This is just my opinion - and I hope it doesn't offend anyone. My husband and I were just talking about this the other day. Nearly all of our friends ride, but neither of us owns a bike or wants to. I go riding with one of his former coworkers to veteran-related events to get my fill of the wind and sun from the back of a bike. 

Anyway... It seems to me that some people like to ride because they just like to ride. But for some people, it's more about fulfilling a need to belong. As stated above, they go out and buy the shirts and find group rides every weekend. For them, it can easily become a lifestyle that revolves around their motorcycle and/or alcohol. Don't get me wrong, many biker organizations do an outstanding amount of wonderful charity work, too.
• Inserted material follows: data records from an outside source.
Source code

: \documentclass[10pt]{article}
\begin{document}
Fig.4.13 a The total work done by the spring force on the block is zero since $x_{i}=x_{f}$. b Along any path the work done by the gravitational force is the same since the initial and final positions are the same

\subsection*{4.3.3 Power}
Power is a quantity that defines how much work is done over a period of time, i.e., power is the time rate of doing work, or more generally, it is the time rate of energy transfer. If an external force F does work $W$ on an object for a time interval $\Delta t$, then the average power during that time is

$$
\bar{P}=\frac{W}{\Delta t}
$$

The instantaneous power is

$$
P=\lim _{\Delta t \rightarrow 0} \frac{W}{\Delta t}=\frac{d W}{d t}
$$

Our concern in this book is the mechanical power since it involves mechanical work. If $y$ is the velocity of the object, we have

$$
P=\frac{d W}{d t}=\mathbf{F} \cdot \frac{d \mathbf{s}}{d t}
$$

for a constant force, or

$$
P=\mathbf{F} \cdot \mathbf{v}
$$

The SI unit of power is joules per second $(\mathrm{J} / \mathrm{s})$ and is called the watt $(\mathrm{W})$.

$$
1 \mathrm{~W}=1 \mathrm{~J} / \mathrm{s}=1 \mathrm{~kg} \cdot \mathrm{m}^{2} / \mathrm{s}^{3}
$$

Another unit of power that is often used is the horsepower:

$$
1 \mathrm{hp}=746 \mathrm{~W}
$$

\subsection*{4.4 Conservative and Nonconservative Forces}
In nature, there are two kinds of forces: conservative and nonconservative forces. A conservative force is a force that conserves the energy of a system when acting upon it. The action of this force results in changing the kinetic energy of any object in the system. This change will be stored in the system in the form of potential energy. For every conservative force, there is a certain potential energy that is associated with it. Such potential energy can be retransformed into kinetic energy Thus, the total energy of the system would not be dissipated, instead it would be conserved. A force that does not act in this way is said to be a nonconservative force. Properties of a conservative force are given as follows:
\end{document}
BACA and Patriot Guard are my favorites, and Shriners do a fair amount, too. 

I don't know how much personalities change, but priorities certainly can.


----------



## SomedayDig (Jul 17, 2012)

laya said:


> well that's good to know that it's a thing of the past lol! i just feel like if it's something he's set on, i don't want to be a huge pain in the a** about it. i have issues with being too controlling and am really trying hard to work on it with changing myself and counseling. however, when i wanted to redo the floors in our home i was met with a brickwall. no, flat out was his answer. but i did tell him that if he got a bike, we need to buy land and start building. we live in a subdivision now, which is okay, but i really want to be more secluded. and he agreed with that.
> 
> and, just curios...what is the lifestyle of a biker? is it possible a motorcycle will change his personality in some noticeable way?


The real biker lifestyle is something that you can't buy with your Harley like the extended warranty. The real biker lifestyle is one where your life revolves around riding. For me, I ride with an international motorcycle club. It is a lifestyle to be associated with such. Either you're all in or you're not in the MC. Even with a saying like "Family, Job, Club"...the Club is always a huge presence in your life if you choose that.

For some that means partying all the time. Others, it means weekend parties. Still more it's just getting together for a ride. 

It's about free spirit and the love of Brotherhood. That's why so many vets get involved in MC's cuz they understand Brotherhood.

It's also about RESPECT. And I mean that in a positive way. You don't disrespect people in this lifestyle cuz if you do, you will be out faster than you signed that paperwork to buy your new Harley.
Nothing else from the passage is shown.